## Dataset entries
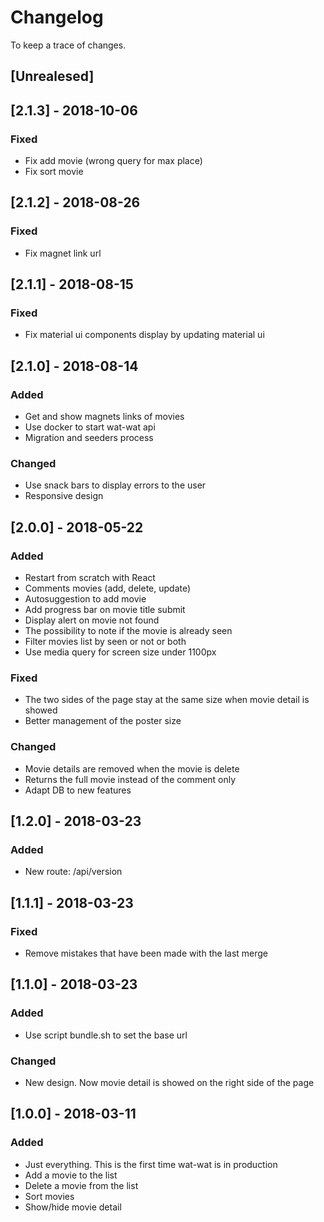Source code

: # Changelog
To keep a trace of changes.


## [Unrealesed]

## [2.1.3] - 2018-10-06
### Fixed
+ Fix add movie (wrong query for max place)
+ Fix sort movie

## [2.1.2] - 2018-08-26
### Fixed
+ Fix magnet link url

## [2.1.1] - 2018-08-15
### Fixed
+ Fix material ui components display by updating material ui

## [2.1.0] - 2018-08-14
### Added
+ Get and show magnets links of movies
+ Use docker to start wat-wat api
+ Migration and seeders process

### Changed
+ Use snack bars to display errors to the user
+ Responsive design

## [2.0.0] - 2018-05-22
### Added
+ Restart from scratch with React
+ Comments movies (add, delete, update)
+ Autosuggestion to add movie
+ Add progress bar on movie title submit
+ Display alert on movie not found
+ The possibility to note if the movie is already seen
+ Filter movies list by seen or not or both
+ Use media query for screen size under 1100px

### Fixed
+ The two sides of the page stay at the same size when movie detail is showed
+ Better management of the poster size

### Changed
+ Movie details are removed when the movie is delete
+ Returns the full movie instead of the comment only
+ Adapt DB to new features

## [1.2.0] - 2018-03-23
### Added
+ New route: /api/version


## [1.1.1] - 2018-03-23
### Fixed
+ Remove mistakes that have been made with the last merge


## [1.1.0] - 2018-03-23
### Added
+ Use script bundle.sh to set the base url

### Changed
+ New design. Now movie detail is showed on the right side of the page


## [1.0.0] - 2018-03-11
### Added
+ Just everything. This is the first time wat-wat is in production
+ Add a movie to the list
+ Delete a movie from the list
+ Sort movies
+ Show/hide movie detail
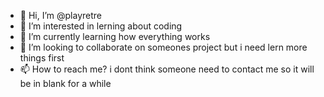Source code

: - 👋 Hi, I’m @playretre
- 👀 I’m interested in lerning about coding 
- 🌱 I’m currently learning how everything works 
- 💞️ I’m looking to collaborate on someones project but i need lern more things first
- 📫 How to reach me? i dont think someone need to contact me so it will be in blank for a while


<!---
playretre/playretre is a ✨ special ✨ repository because its `README.md` (this file) appears on your GitHub profile.
You can click the Preview link to take a look at your changes.
--->
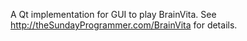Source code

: A Qt implementation for GUI to play BrainVita. See http://theSundayProgrammer.com/BrainVita for details.
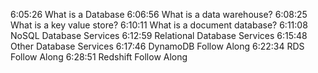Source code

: 
6:05:26 What is a Database
6:06:56 What is a data warehouse?
6:08:25 What is a key value store?
6:10:11 What is a document database?
6:11:08 NoSQL Database Services
6:12:59 Relational Database Services
6:15:48 Other Database Services
6:17:46 DynamoDB Follow Along
6:22:34 RDS Follow Along
6:28:51 Redshift Follow Along
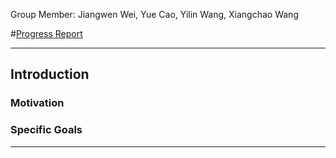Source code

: Group Member: Jiangwen Wei, Yue Cao, Yilin Wang, Xiangchao Wang

#[Progress Report]()

---------------------
## Introduction
### Motivation
### Specific Goals
---------------------
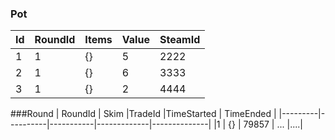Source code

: ### Pot 
|Id       | RoundId 	|Items |Value|SteamId|
|---------|---------	|----	|---- |------|
|   1     |    1     	|	{}    |  5   |2222|
|   2     |    1     	|	 {}   |  6   |3333|
|   3     |     1 	  |	 {}   |  2   |4444|


###Round
| RoundId  | Skim    |TradeId    |TimeStarted  | TimeEnded 	|
|---------|----------|-----------|-------------|--------------|
|1        | {}        | 79857   | ...         |....|
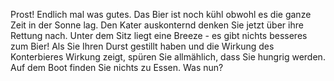 Prost! Endlich mal was gutes. Das Bier ist noch kühl
obwohl es die ganze Zeit in der Sonne lag.
Den Kater auskonternd denken Sie jetzt über ihre Rettung nach.
Unter dem Sitz liegt eine Breeze - es gibt nichts besseres zum Bier!
Als Sie Ihren Durst gestillt haben und die Wirkung des Konterbieres 
Wirkung zeigt, spüren Sie allmählich, dass Sie hungrig werden. Auf dem
Boot finden Sie nichts zu Essen. Was nun?
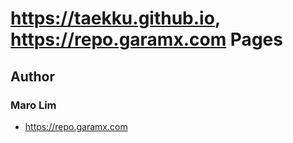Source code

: # https://taekku.github.io, https://repo.garamx.com Pages


## Author
### Maro Lim
- <https://repo.garamx.com>
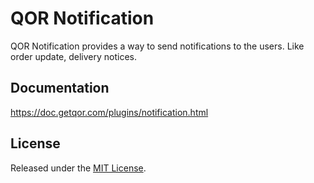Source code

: # QOR Notification

QOR Notification provides a way to send notifications to the users. Like order update, delivery notices.

## Documentation

<https://doc.getqor.com/plugins/notification.html>

## License

Released under the [MIT License](http://opensource.org/licenses/MIT).
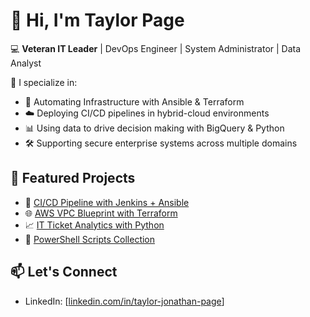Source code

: # 👋 Hi, I'm Taylor Page

💻 **Veteran IT Leader** | DevOps Engineer | System Administrator | Data Analyst

🔧 I specialize in:
- 🔄 Automating Infrastructure with Ansible & Terraform
- ☁️ Deploying CI/CD pipelines in hybrid-cloud environments
- 📊 Using data to drive decision making with BigQuery & Python
- 🛠️ Supporting secure enterprise systems across multiple domains

## 🔨 Featured Projects
- 🧩 [CI/CD Pipeline with Jenkins + Ansible](https://github.com/TaylorJPage/taylorjpage/tree/main/ci-cd-jenkins-ansible)
- 🌐 [AWS VPC Blueprint with Terraform](https://github.com/TaylorJPage/taylorjpage/tree/main/aws-terraform-vpc)
- 📈 [IT Ticket Analytics with Python](https://github.com/TaylorJPage/taylorjpage/tree/main/helpdesk-data-analysis)
- 🧰 [PowerShell Scripts Collection](https://github.com/TaylorJPage/taylorjpage/tree/main/powershell-scripts)

## 📫 Let's Connect
- LinkedIn: [[linkedin.com/in/taylor-jonathan-page](https://www.linkedin.com/in/taylor-jonathan-page/)]
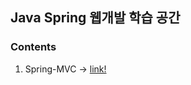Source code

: ## Java Spring 웹개발 학습 공간

### Contents
1. Spring-MVC -> [link!](https://www.inflearn.com/course/%EC%8A%A4%ED%94%84%EB%A7%81-mvc-1)
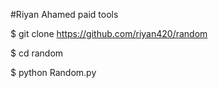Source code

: #Riyan Ahamed paid tools

$ git clone https://github.com/riyan420/random

$ cd random 

$ python Random.py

## Instructions for the task
Copy all lines from the entries that contain the word "Wirkung".

## Written response
Als Sie Ihren Durst gestillt haben und die Wirkung des Konterbieres 
Wirkung zeigt, spüren Sie allmählich, dass Sie hungrig werden. Auf dem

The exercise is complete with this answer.